PROMPT
Leave out the pictures and copy the remaining records exactly.
****
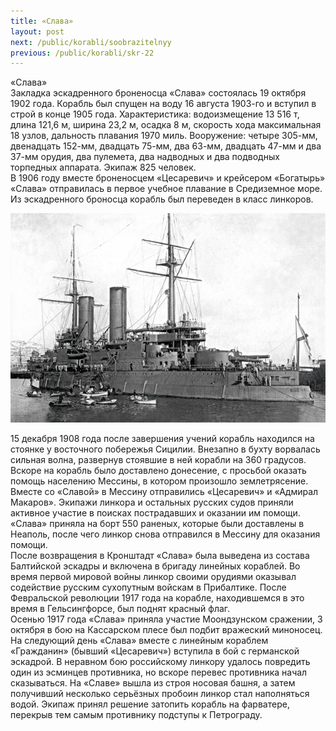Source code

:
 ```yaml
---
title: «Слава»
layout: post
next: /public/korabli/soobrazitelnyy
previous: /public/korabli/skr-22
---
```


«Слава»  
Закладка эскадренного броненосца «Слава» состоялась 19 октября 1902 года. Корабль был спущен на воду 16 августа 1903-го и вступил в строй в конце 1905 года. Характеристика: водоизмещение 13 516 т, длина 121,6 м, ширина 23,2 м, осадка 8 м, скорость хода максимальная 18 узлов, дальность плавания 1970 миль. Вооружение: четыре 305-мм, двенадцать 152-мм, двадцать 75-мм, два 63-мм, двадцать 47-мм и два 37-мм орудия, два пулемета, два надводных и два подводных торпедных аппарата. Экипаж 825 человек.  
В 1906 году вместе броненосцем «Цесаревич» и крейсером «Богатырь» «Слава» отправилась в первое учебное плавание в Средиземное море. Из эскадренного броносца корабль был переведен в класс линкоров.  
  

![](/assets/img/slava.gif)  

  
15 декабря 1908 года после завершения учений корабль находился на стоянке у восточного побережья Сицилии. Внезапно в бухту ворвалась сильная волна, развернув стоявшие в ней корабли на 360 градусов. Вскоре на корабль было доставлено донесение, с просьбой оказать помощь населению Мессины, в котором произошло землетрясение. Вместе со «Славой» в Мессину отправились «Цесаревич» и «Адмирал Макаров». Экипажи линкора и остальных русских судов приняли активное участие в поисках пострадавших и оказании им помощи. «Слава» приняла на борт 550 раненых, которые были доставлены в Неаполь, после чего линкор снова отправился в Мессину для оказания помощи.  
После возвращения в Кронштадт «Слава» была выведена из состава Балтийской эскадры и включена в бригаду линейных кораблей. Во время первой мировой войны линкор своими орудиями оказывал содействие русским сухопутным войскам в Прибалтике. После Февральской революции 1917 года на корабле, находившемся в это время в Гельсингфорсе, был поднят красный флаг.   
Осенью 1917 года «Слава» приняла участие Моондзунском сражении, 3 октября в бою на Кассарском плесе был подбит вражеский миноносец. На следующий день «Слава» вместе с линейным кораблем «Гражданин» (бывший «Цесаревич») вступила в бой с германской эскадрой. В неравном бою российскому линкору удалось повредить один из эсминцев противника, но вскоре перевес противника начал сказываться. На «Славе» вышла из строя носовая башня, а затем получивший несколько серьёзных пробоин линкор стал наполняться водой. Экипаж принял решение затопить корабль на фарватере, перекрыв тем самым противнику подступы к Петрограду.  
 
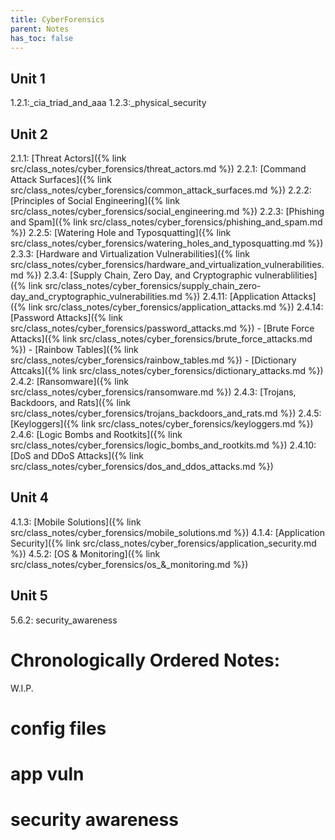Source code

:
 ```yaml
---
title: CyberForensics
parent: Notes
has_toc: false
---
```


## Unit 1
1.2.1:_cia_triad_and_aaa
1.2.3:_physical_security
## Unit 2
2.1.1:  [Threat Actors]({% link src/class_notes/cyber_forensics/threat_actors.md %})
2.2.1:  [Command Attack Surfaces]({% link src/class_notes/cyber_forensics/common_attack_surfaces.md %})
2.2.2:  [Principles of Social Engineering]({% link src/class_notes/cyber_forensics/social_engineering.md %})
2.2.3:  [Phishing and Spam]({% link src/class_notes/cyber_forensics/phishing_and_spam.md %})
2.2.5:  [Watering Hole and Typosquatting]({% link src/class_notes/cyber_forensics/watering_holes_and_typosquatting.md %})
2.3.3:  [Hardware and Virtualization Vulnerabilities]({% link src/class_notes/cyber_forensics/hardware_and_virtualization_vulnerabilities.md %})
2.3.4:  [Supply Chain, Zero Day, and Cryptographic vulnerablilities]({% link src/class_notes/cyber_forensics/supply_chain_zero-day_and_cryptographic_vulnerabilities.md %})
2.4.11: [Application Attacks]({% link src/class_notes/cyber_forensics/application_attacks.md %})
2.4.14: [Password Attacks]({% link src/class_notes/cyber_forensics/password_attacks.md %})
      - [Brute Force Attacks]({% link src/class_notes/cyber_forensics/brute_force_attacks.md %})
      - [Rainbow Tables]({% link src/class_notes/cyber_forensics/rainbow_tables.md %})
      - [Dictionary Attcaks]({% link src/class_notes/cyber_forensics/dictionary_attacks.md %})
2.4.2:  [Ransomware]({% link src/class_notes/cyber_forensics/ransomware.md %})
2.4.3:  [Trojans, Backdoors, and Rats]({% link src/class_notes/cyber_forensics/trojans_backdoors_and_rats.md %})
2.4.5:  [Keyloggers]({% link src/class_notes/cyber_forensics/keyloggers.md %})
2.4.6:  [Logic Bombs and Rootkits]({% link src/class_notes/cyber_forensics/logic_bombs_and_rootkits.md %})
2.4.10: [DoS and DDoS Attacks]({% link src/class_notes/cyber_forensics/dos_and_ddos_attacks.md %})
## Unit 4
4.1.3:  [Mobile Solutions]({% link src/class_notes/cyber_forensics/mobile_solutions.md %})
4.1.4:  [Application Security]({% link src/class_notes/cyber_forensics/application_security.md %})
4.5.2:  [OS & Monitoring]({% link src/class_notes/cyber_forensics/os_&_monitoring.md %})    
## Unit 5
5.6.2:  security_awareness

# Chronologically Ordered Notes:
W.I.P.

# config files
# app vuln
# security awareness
****
ANSWER SECTION
Source code

:
 ```yaml
---
title: «Слава»
layout: post
next: /public/korabli/soobrazitelnyy
previous: /public/korabli/skr-22
---
```


«Слава»  
Закладка эскадренного броненосца «Слава» состоялась 19 октября 1902 года. Корабль был спущен на воду 16 августа 1903-го и вступил в строй в конце 1905 года. Характеристика: водоизмещение 13 516 т, длина 121,6 м, ширина 23,2 м, осадка 8 м, скорость хода максимальная 18 узлов, дальность плавания 1970 миль. Вооружение: четыре 305-мм, двенадцать 152-мм, двадцать 75-мм, два 63-мм, двадцать 47-мм и два 37-мм орудия, два пулемета, два надводных и два подводных торпедных аппарата. Экипаж 825 человек.  
В 1906 году вместе броненосцем «Цесаревич» и крейсером «Богатырь» «Слава» отправилась в первое учебное плавание в Средиземное море. Из эскадренного броносца корабль был переведен в класс линкоров.  
  

![](/assets/img/slava.gif)  

  
15 декабря 1908 года после завершения учений корабль находился на стоянке у восточного побережья Сицилии. Внезапно в бухту ворвалась сильная волна, развернув стоявшие в ней корабли на 360 градусов. Вскоре на корабль было доставлено донесение, с просьбой оказать помощь населению Мессины, в котором произошло землетрясение. Вместе со «Славой» в Мессину отправились «Цесаревич» и «Адмирал Макаров». Экипажи линкора и остальных русских судов приняли активное участие в поисках пострадавших и оказании им помощи. «Слава» приняла на борт 550 раненых, которые были доставлены в Неаполь, после чего линкор снова отправился в Мессину для оказания помощи.  
После возвращения в Кронштадт «Слава» была выведена из состава Балтийской эскадры и включена в бригаду линейных кораблей. Во время первой мировой войны линкор своими орудиями оказывал содействие русским сухопутным войскам в Прибалтике. После Февральской революции 1917 года на корабле, находившемся в это время в Гельсингфорсе, был поднят красный флаг.   
Осенью 1917 года «Слава» приняла участие Моондзунском сражении, 3 октября в бою на Кассарском плесе был подбит вражеский миноносец. На следующий день «Слава» вместе с линейным кораблем «Гражданин» (бывший «Цесаревич») вступила в бой с германской эскадрой. В неравном бою российскому линкору удалось повредить один из эсминцев противника, но вскоре перевес противника начал сказываться. На «Славе» вышла из строя носовая башня, а затем получивший несколько серьёзных пробоин линкор стал наполняться водой. Экипаж принял решение затопить корабль на фарватере, перекрыв тем самым противнику подступы к Петрограду.  
 
Source code

:
 ```yaml
---
title: CyberForensics
parent: Notes
has_toc: false
---
```


## Unit 1
1.2.1:_cia_triad_and_aaa
1.2.3:_physical_security
## Unit 2
2.1.1:  [Threat Actors]({% link src/class_notes/cyber_forensics/threat_actors.md %})
2.2.1:  [Command Attack Surfaces]({% link src/class_notes/cyber_forensics/common_attack_surfaces.md %})
2.2.2:  [Principles of Social Engineering]({% link src/class_notes/cyber_forensics/social_engineering.md %})
2.2.3:  [Phishing and Spam]({% link src/class_notes/cyber_forensics/phishing_and_spam.md %})
2.2.5:  [Watering Hole and Typosquatting]({% link src/class_notes/cyber_forensics/watering_holes_and_typosquatting.md %})
2.3.3:  [Hardware and Virtualization Vulnerabilities]({% link src/class_notes/cyber_forensics/hardware_and_virtualization_vulnerabilities.md %})
2.3.4:  [Supply Chain, Zero Day, and Cryptographic vulnerablilities]({% link src/class_notes/cyber_forensics/supply_chain_zero-day_and_cryptographic_vulnerabilities.md %})
2.4.11: [Application Attacks]({% link src/class_notes/cyber_forensics/application_attacks.md %})
2.4.14: [Password Attacks]({% link src/class_notes/cyber_forensics/password_attacks.md %})
      - [Brute Force Attacks]({% link src/class_notes/cyber_forensics/brute_force_attacks.md %})
      - [Rainbow Tables]({% link src/class_notes/cyber_forensics/rainbow_tables.md %})
      - [Dictionary Attcaks]({% link src/class_notes/cyber_forensics/dictionary_attacks.md %})
2.4.2:  [Ransomware]({% link src/class_notes/cyber_forensics/ransomware.md %})
2.4.3:  [Trojans, Backdoors, and Rats]({% link src/class_notes/cyber_forensics/trojans_backdoors_and_rats.md %})
2.4.5:  [Keyloggers]({% link src/class_notes/cyber_forensics/keyloggers.md %})
2.4.6:  [Logic Bombs and Rootkits]({% link src/class_notes/cyber_forensics/logic_bombs_and_rootkits.md %})
2.4.10: [DoS and DDoS Attacks]({% link src/class_notes/cyber_forensics/dos_and_ddos_attacks.md %})
## Unit 4
4.1.3:  [Mobile Solutions]({% link src/class_notes/cyber_forensics/mobile_solutions.md %})
4.1.4:  [Application Security]({% link src/class_notes/cyber_forensics/application_security.md %})
4.5.2:  [OS & Monitoring]({% link src/class_notes/cyber_forensics/os_&_monitoring.md %})    
## Unit 5
5.6.2:  security_awareness

# Chronologically Ordered Notes:
W.I.P.

# config files
# app vuln
# security awareness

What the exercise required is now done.